Le unita' sanitarie locali, per l'attuazione del proprio programma
di attivita' e in relazione a comprovate ed effettive esigenze
assistenziali, didattiche e di ricerca, previa autorizzazione della
regione, individuano le strutture, le divisioni ed i servizi cui
devono essere addetti sanitari a tempo pieno e prescrivono, anche in
carenza della specifica richiesta degli interessati, a singoli
sanitari delle predette strutture, divisioni e servizi, la
prestazione del servizio a tempo pieno.
In riferimento al comma precedente, i relativi bandi di concorso
per posti vacanti prescrivono il rapporto di lavoro a tempo pieno.
Il trattamento economico e gli istituti normativi di carattere
economico del rapporto d'impiego di tutto il personale sono
disciplinati mediante accordo nazionale unico, di durata triennale,
stipulato tra il Governo, le regioni e l'Associazione nazionale dei
comuni italiani (ANCI) e le organizzazioni sindacali maggiormente
rappresentative in campo nazionale delle categorie interessate. La
delegazione del Governo, delle regioni e dell'ANCI per la stipula
degli accordi anzidetti e' costituita rispettivamente da un
rappresentante della Presidenza del Consiglio dei ministri e dai
Ministri della sanita', del lavoro e della previdenza sociale e del
tesoro; da cinque rappresentanti designati dalle regioni attraverso
la commissione interregionale di cui all'articolo 13 della legge 16
maggio 1970, n. 281; da sei rappresentanti designati dell'ANCI.

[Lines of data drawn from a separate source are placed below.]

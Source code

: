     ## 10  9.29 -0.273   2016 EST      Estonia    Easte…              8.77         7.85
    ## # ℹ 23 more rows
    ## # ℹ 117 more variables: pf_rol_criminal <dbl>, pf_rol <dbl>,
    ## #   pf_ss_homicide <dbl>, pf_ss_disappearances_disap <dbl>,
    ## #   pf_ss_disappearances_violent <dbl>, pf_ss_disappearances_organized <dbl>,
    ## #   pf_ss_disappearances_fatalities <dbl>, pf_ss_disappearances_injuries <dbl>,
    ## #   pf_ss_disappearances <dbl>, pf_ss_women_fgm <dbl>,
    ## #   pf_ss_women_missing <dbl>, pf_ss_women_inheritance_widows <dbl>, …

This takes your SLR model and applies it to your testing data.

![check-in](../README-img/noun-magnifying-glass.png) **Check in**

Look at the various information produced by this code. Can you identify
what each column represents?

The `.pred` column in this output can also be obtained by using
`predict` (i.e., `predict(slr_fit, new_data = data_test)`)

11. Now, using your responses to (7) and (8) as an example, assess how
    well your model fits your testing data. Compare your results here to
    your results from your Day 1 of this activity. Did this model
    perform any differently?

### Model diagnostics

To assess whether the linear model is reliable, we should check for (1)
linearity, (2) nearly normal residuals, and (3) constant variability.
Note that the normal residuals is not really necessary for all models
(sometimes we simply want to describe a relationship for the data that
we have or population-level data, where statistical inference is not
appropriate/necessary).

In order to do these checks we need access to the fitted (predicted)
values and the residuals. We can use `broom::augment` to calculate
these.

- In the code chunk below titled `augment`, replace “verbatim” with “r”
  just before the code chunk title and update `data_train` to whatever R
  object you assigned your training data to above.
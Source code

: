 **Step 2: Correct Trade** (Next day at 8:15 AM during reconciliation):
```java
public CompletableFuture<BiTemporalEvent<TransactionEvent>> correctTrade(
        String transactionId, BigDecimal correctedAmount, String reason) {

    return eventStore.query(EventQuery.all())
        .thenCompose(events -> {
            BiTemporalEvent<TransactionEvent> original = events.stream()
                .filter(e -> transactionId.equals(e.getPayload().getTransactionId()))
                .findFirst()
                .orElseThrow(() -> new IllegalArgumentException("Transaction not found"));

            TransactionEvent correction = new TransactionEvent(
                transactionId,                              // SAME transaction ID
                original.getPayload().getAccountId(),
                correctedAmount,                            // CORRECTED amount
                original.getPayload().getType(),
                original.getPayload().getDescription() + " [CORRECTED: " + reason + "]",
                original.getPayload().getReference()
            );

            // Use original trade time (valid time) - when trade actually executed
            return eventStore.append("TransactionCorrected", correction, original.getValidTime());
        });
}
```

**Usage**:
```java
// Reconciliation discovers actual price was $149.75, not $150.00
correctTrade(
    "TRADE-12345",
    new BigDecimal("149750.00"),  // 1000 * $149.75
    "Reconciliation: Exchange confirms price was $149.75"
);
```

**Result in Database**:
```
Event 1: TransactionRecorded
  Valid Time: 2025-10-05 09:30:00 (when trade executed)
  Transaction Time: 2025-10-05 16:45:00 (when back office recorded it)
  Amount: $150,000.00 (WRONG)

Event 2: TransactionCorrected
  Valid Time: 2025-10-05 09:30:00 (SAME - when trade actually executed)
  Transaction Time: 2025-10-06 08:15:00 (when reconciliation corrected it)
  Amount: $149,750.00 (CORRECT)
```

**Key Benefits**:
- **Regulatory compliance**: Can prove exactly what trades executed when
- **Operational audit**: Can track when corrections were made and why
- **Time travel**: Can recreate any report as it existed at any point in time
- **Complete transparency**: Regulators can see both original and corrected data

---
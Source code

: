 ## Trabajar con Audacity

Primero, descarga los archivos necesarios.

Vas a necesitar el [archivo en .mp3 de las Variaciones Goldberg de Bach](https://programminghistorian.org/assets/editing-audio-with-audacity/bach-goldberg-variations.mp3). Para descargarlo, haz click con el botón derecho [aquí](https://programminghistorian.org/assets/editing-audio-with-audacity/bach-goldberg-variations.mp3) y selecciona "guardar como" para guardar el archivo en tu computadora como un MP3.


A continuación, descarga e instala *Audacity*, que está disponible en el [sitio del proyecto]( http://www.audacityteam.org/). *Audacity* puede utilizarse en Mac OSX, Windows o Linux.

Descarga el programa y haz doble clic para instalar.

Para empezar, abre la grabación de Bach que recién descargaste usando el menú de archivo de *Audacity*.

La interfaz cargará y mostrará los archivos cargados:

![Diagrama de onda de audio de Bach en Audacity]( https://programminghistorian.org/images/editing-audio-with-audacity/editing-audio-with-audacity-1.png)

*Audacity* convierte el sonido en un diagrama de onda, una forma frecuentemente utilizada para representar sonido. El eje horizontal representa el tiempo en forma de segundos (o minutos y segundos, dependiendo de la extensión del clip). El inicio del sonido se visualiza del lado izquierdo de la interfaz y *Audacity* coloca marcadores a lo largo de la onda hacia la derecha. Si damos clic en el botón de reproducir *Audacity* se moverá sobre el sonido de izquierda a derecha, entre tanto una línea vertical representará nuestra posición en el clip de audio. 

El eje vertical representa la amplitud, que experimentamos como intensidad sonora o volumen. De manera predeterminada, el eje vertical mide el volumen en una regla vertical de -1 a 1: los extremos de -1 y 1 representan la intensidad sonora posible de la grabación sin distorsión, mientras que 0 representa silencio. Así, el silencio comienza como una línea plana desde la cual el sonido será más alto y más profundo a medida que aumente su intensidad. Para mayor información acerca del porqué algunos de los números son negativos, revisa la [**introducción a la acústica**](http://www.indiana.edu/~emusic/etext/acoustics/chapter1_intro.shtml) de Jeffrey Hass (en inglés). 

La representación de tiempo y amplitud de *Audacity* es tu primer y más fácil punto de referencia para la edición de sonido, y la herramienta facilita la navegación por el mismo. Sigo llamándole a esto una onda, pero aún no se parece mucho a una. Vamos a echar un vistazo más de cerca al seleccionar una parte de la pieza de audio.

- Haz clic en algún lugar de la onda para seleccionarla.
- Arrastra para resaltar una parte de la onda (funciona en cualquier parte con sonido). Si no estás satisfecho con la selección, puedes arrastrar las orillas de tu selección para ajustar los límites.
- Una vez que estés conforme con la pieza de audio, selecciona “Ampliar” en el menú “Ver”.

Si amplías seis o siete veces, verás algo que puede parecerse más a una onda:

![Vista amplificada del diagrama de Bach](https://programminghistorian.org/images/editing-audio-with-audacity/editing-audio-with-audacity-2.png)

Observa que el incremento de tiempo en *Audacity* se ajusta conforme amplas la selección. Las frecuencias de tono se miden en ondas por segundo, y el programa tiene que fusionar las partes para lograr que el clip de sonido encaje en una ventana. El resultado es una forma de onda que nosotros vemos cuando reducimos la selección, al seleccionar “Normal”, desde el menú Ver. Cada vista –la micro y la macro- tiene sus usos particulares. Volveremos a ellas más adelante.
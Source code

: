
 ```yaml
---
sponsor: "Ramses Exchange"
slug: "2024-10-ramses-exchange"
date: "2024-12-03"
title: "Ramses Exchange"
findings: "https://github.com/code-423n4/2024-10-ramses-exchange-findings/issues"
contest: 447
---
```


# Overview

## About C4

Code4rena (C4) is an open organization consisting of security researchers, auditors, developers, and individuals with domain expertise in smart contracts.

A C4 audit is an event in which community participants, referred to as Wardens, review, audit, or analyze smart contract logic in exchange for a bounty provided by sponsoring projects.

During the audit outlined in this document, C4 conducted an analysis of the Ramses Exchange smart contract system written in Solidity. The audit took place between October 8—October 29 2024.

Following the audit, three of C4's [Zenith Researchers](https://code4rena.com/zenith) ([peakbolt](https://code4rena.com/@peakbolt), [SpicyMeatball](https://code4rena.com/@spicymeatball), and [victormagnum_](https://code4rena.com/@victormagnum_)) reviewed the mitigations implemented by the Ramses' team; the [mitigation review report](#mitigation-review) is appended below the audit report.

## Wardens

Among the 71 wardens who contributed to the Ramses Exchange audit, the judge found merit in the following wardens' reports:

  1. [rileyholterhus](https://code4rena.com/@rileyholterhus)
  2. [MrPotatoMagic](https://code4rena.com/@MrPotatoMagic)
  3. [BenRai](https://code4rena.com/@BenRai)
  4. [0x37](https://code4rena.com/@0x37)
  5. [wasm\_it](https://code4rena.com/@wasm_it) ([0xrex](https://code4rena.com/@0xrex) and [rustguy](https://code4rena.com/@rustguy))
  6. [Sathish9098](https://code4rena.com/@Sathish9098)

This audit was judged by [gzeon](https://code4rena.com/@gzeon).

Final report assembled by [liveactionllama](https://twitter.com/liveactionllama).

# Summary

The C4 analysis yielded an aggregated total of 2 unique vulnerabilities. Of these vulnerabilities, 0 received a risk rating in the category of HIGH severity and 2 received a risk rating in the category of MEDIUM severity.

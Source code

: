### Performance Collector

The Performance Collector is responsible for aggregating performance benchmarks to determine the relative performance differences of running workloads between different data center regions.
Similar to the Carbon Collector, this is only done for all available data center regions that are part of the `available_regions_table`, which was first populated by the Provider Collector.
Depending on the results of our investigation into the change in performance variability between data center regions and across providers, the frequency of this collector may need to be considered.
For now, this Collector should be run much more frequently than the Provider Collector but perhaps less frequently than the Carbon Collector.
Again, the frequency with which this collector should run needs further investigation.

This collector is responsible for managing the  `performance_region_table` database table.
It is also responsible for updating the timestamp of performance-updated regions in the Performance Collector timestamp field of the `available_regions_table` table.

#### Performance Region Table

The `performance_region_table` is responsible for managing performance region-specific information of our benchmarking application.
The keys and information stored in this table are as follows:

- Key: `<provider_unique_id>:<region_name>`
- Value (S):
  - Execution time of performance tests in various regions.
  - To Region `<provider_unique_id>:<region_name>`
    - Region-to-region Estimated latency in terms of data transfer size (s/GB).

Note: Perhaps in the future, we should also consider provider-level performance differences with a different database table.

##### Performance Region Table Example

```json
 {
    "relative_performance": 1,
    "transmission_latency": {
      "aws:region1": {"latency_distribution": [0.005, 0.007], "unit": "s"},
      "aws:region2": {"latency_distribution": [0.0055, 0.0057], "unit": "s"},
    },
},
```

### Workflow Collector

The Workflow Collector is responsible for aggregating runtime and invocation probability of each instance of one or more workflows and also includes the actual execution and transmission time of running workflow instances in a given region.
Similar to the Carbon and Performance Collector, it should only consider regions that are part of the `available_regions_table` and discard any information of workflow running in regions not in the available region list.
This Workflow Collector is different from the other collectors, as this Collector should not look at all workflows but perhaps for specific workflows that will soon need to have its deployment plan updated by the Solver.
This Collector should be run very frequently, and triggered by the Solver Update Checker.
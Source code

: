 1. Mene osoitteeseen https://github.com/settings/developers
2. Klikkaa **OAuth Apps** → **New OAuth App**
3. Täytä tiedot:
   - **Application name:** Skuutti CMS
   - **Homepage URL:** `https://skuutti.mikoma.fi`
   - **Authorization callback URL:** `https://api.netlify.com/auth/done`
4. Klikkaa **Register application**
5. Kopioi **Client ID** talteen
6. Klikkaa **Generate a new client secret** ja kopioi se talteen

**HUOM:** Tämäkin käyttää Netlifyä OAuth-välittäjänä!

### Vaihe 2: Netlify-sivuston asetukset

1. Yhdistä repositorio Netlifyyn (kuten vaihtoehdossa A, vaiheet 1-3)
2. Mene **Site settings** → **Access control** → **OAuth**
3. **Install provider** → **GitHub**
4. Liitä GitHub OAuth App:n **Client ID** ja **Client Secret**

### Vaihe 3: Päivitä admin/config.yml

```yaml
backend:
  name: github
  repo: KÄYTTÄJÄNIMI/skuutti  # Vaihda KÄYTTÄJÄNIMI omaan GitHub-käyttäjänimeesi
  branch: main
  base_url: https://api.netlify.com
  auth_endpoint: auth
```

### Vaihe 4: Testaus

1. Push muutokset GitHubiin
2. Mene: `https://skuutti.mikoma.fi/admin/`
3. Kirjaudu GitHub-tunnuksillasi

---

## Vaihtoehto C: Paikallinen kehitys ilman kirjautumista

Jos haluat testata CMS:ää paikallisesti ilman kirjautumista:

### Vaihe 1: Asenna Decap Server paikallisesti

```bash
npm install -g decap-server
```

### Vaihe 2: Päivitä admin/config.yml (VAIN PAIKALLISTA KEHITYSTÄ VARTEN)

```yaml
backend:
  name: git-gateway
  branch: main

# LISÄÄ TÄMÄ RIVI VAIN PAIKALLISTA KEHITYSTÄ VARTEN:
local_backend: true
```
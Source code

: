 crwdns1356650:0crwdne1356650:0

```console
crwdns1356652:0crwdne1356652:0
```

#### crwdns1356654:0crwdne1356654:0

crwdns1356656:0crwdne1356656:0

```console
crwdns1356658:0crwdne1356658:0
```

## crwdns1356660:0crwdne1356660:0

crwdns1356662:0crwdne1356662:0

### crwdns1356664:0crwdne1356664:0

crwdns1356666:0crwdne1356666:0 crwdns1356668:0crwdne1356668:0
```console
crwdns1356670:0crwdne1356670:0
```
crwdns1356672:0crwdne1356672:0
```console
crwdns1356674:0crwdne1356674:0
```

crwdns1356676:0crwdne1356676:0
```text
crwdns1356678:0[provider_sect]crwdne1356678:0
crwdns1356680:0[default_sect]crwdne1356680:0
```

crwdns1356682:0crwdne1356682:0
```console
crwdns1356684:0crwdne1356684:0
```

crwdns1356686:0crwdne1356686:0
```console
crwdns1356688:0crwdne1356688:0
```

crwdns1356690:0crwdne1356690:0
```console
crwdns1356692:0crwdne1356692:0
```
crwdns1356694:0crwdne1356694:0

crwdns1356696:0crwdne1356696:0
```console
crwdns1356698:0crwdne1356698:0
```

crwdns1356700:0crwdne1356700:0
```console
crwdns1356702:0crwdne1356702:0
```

L'accordo nazionale di cui al comma precedente e' reso esecutivo
con decreto del Presidente della Repubblica, su proposta del
Presidente del Consiglio dei ministri. I competenti organi locali
adottano entro 30 giorni dalla pubblicazione del suddetto decreto i
necessari e dovuti atti deliberativi.
E' fatto divieto di concedere al personale delle unita' sanitarie
locali compensi, indennita' o assegni di qualsiasi genere e natura
che modifichino direttamente o indirettamente il trattamento
economico previsto dal decreto di cui al precedente comma. Allo scopo
di garantire la parificazione delle lingue italiana e tedesca nel
servizio sanitario, e' fatta salva l'indennita' di bilinguismo in
provincia di Bolzano. Gli atti adottati in contrasto con la presente
norma sono nulli di diritto e comportano la responsabilita' personale
degli amministratori.
Il Ministero della difesa puo' stipulare convenzioni con le unita'
sanitarie locali per prestazioni professionali presso la
organizzazione sanitaria militare da parte del personale delle unita'
sanitarie locali nei limiti di orario previsto per detto personale.